La clave en la meditación de los dolores marianos nos la pueden dar las letanías. En ellas proclamamos a María, reina de los mártires. Esto podría entenderse en un sentido general: ella, en puridad, no fue martirizada, pero como madre de la Iglesia y reina de todo lo creado, es también Señora de los mártires. Sin embargo, no es este el modo en el que lo ha entendido el pueblo de Dios. El día de la presentación de Jesús en el templo de Jerusalén, el anciano Simeón profetizó la espada que atravesaría el alma de María (una espada que, clavada en el corazón, es parte irrenunciable de la iconografía de nuestras dolorosas). Al pie de la cruz, acompañada del discípulo amado, la madre de Jesús recibe esa estocada y asocia su sufrimiento a la muerte de su Hijo. María sufre martirio en su alma al padecer el mayor dolor que puede sufrir una madre: la muerte del fruto de sus entrañas de un modo infamante, como inocente condenado. El Señor acepta su muerte, y se dirige con absoluta libertad a ella, como camino para quebrar las cadenas de muerte y pecado que atenazan a la humanidad. María con su dolor se asocia de modo indisoluble a la cruz y, así, colabora con nuestro Redentor en nuestra salvación. Un dolor que también tiene su camino, de ahí los tradicionales siete dolores: la profecía del anciano Simeón, la huída a Egipto, la pérdida del Niño Jesús en el templo, el encuentro con su Hijo camino del Calvario, la crucifixión y muerte de su Hijo, la recepción del cuerpo muerto de Jesús en sus brazos, y el entierro de Jesús y su soledad. Siete etapas que son siete puñales que se clavan en su corazón y que configuran su particular vía crucis por el que pasa antes de poder celebrar la resurrección gloriosa de nuestro Redentor.

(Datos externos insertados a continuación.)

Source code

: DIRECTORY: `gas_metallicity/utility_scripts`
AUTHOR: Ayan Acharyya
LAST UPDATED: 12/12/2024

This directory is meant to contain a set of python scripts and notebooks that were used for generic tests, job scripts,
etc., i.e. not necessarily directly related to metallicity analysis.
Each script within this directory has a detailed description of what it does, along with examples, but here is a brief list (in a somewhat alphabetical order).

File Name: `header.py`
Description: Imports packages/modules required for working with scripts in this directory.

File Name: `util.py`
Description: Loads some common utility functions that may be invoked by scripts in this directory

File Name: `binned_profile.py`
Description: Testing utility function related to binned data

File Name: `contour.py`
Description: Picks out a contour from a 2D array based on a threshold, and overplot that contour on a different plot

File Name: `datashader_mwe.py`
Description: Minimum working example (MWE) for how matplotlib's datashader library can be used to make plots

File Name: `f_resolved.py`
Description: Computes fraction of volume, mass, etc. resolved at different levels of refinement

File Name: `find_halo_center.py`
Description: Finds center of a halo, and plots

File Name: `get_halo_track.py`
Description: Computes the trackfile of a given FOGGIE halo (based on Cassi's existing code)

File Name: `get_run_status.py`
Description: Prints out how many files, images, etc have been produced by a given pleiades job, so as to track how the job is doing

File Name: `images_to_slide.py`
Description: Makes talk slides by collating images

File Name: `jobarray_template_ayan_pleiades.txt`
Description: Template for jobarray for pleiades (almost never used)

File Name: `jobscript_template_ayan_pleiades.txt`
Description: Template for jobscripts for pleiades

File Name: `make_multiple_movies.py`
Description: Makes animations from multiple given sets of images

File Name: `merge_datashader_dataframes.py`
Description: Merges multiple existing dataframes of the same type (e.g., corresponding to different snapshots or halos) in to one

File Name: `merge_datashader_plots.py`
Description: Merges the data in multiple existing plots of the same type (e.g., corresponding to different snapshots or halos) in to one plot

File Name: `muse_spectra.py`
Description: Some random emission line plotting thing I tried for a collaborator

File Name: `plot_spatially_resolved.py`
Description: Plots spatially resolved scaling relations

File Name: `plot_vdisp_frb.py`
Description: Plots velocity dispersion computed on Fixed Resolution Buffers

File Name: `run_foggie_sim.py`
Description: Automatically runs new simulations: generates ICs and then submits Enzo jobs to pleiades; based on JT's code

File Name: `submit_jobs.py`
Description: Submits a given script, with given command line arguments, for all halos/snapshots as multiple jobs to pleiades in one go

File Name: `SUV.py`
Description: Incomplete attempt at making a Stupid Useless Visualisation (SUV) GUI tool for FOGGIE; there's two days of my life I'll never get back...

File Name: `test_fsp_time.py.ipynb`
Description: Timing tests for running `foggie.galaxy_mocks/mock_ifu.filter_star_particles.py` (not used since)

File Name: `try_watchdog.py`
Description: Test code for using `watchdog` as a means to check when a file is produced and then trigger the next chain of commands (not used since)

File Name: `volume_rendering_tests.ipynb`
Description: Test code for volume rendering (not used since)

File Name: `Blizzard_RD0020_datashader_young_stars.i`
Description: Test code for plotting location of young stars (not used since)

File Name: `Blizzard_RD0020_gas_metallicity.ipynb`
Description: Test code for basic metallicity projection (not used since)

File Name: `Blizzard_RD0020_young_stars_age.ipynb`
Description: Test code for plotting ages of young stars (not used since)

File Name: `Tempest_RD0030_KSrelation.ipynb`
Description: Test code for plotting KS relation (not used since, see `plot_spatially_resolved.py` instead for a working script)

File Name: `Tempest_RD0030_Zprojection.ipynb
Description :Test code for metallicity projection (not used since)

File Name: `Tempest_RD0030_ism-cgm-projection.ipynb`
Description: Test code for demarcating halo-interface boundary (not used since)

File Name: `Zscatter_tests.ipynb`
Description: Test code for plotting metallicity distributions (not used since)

En todas nuestras hermandades y cofradías, el dolor de María juega un papel fundamental: si contemplamos la pasión y muerte del Señor, lo hacemos de la mano de su su Madre, como el discípulo amado. En todas las escenas del misterio de la pasión, nosotros colocamos siempre a María, pues solo así mantenemos el valor suficiente para acompañar al Señor en su pasión y no abandonarlo. El nombre concreto que le damos a Nuestra Madre es secundario: puede ser el tradicional de Nuestra Señora de los Dolores, o puede hacer referencia a alguna de las virtudes, sentimientos o situación de nuestra Madre (Merced, Caridad, Consuelo, Piedad, Esperanza, Angustias, Amargura, Soledad...). Todos estos nombres son facetas del único amor de una Madre que pierde a su Hijo para salvar a sus hijos.
La sabiduría del pueblo santo de Dios ha mantenido la celebración del Viernes de Dolores: la contemplación de la pasión de María asociada a la de su Hijo nos tiene que llevar a estar, como Ella, unidos a la cruz de Cristo. El camino del Gólgota, es el camino que el discípulo amado recorre de la mano de nuestra Madre, es el camino que nosotros, de igual modo, debemos recorrer para llegar a participar de la resurrección de Nuestro Salvador.